What is expected:
When the line containing "the results here" appears in the entries below, begin printing there and stop after the line containing "7~d): the MLE"; print each of those lines exactly and no other line.

Data under study:

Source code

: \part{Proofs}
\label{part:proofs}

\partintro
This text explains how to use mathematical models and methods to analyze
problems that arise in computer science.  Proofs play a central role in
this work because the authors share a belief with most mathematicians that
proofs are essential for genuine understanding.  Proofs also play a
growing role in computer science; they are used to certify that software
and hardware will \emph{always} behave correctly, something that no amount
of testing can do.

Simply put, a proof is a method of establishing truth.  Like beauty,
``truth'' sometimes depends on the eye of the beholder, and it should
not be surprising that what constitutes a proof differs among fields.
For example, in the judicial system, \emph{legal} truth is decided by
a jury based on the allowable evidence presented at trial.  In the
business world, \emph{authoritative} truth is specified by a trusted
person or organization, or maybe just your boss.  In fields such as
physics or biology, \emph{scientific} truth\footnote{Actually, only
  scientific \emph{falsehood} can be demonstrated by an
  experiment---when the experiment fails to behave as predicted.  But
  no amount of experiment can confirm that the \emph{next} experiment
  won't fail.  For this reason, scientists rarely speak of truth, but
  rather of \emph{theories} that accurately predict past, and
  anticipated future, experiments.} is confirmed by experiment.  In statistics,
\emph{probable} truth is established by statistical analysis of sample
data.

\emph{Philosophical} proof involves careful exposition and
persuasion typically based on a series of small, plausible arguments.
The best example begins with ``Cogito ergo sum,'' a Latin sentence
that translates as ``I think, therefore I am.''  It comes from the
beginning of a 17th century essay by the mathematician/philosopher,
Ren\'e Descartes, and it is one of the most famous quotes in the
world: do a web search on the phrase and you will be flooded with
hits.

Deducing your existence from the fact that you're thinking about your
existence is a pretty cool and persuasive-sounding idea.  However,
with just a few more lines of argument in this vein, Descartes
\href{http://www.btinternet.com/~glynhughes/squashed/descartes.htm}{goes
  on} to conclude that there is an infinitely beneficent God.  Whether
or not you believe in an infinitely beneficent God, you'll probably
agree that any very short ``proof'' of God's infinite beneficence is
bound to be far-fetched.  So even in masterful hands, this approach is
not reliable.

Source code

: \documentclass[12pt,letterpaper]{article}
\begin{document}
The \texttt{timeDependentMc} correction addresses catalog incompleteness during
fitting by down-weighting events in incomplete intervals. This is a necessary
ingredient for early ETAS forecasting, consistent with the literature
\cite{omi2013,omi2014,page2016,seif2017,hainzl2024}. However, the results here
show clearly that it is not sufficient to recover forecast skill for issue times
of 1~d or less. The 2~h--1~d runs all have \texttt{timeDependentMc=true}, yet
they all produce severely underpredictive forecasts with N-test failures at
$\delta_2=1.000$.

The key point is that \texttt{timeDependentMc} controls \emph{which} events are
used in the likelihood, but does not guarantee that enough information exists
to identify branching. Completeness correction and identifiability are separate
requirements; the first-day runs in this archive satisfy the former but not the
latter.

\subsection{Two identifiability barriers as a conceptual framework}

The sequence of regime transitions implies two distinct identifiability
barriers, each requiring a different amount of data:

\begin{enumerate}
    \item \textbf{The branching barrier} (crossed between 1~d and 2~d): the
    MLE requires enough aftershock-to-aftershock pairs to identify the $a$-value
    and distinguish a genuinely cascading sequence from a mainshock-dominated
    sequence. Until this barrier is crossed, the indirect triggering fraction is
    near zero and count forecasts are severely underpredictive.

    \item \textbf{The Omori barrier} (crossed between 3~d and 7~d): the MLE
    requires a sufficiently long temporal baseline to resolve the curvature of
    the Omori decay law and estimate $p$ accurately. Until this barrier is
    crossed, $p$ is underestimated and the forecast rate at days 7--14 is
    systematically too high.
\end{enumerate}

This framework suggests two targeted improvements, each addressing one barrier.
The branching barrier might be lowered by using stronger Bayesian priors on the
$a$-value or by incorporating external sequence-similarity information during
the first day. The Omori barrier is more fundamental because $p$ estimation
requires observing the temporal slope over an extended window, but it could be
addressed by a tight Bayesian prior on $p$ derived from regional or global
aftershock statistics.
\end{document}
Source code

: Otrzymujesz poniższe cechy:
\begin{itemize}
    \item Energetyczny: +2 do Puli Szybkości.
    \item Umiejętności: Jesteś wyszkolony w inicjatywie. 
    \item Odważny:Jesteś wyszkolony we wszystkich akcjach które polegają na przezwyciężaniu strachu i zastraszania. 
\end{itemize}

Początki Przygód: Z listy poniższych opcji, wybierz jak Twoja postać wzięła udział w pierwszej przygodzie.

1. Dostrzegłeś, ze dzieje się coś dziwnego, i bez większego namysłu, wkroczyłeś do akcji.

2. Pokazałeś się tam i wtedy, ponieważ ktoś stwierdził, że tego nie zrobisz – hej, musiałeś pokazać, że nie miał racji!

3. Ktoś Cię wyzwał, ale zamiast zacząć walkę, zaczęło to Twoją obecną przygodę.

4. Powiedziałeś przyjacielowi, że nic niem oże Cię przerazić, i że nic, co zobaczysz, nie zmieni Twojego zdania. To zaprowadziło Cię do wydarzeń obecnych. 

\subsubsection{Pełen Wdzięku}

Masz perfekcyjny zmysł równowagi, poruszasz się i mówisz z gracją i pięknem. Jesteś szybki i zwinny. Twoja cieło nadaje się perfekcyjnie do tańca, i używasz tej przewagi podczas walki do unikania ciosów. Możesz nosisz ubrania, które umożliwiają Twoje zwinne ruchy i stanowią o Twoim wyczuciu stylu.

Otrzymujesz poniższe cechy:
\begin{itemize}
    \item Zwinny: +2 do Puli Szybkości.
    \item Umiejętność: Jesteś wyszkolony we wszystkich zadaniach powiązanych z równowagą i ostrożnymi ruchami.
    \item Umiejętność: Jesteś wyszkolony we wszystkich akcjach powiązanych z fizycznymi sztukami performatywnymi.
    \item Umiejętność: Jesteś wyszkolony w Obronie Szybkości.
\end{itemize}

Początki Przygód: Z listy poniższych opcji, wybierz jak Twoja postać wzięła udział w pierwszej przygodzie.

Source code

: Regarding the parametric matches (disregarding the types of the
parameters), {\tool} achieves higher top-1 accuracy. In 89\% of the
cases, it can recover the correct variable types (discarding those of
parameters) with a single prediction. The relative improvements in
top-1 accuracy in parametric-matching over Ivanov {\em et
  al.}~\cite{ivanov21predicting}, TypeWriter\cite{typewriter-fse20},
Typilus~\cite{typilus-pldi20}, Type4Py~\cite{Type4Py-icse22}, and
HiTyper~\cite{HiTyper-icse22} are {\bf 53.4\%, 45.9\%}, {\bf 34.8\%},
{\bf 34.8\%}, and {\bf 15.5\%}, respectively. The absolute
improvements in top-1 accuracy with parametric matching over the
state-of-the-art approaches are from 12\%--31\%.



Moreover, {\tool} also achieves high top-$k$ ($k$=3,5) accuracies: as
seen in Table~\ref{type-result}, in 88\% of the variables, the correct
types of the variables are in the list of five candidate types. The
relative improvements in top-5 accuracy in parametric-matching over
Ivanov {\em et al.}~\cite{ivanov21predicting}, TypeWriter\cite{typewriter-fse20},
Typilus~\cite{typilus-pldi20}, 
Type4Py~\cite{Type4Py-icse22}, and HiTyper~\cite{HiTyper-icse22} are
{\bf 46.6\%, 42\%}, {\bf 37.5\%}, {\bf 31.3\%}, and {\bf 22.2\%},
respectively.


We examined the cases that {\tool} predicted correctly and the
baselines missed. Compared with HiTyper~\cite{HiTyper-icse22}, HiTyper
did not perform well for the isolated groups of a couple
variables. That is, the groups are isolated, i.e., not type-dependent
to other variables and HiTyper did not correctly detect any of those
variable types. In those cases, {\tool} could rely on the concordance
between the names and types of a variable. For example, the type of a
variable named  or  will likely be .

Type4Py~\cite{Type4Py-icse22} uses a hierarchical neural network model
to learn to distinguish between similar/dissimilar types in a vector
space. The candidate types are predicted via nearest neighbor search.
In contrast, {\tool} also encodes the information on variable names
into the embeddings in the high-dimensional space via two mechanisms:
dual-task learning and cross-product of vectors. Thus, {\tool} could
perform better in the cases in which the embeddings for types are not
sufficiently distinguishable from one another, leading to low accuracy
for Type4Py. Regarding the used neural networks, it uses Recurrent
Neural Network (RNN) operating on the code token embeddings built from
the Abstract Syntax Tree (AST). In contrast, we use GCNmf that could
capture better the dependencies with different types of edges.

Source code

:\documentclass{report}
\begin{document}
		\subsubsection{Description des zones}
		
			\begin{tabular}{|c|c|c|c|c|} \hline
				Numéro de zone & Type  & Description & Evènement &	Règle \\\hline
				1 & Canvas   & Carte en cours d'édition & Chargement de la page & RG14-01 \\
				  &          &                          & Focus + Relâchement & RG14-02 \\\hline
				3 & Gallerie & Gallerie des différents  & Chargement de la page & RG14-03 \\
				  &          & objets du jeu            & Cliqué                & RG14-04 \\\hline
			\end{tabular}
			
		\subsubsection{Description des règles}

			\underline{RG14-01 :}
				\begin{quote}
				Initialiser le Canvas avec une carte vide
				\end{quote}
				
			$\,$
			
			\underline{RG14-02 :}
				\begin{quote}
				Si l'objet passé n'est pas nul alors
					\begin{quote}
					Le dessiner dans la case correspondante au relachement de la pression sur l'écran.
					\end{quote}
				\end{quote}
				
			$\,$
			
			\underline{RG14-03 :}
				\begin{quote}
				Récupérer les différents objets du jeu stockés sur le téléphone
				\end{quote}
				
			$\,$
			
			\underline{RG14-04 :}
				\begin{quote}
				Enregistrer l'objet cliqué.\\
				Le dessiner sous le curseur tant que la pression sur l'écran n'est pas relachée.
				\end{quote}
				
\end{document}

Problem solution:
\cite{omi2013,omi2014,page2016,seif2017,hainzl2024}. However, the results here
show clearly that it is not sufficient to recover forecast skill for issue times
of 1~d or less. The 2~h--1~d runs all have \texttt{timeDependentMc=true}, yet
they all produce severely underpredictive forecasts with N-test failures at
$\delta_2=1.000$.

The key point is that \texttt{timeDependentMc} controls \emph{which} events are
used in the likelihood, but does not guarantee that enough information exists
to identify branching. Completeness correction and identifiability are separate
requirements; the first-day runs in this archive satisfy the former but not the
latter.

\subsection{Two identifiability barriers as a conceptual framework}

The sequence of regime transitions implies two distinct identifiability
barriers, each requiring a different amount of data:

\begin{enumerate}
    \item \textbf{The branching barrier} (crossed between 1~d and 2~d): the
    MLE requires enough aftershock-to-aftershock pairs to identify the $a$-value
    and distinguish a genuinely cascading sequence from a mainshock-dominated
    sequence. Until this barrier is crossed, the indirect triggering fraction is
    near zero and count forecasts are severely underpredictive.

    \item \textbf{The Omori barrier} (crossed between 3~d and 7~d): the MLE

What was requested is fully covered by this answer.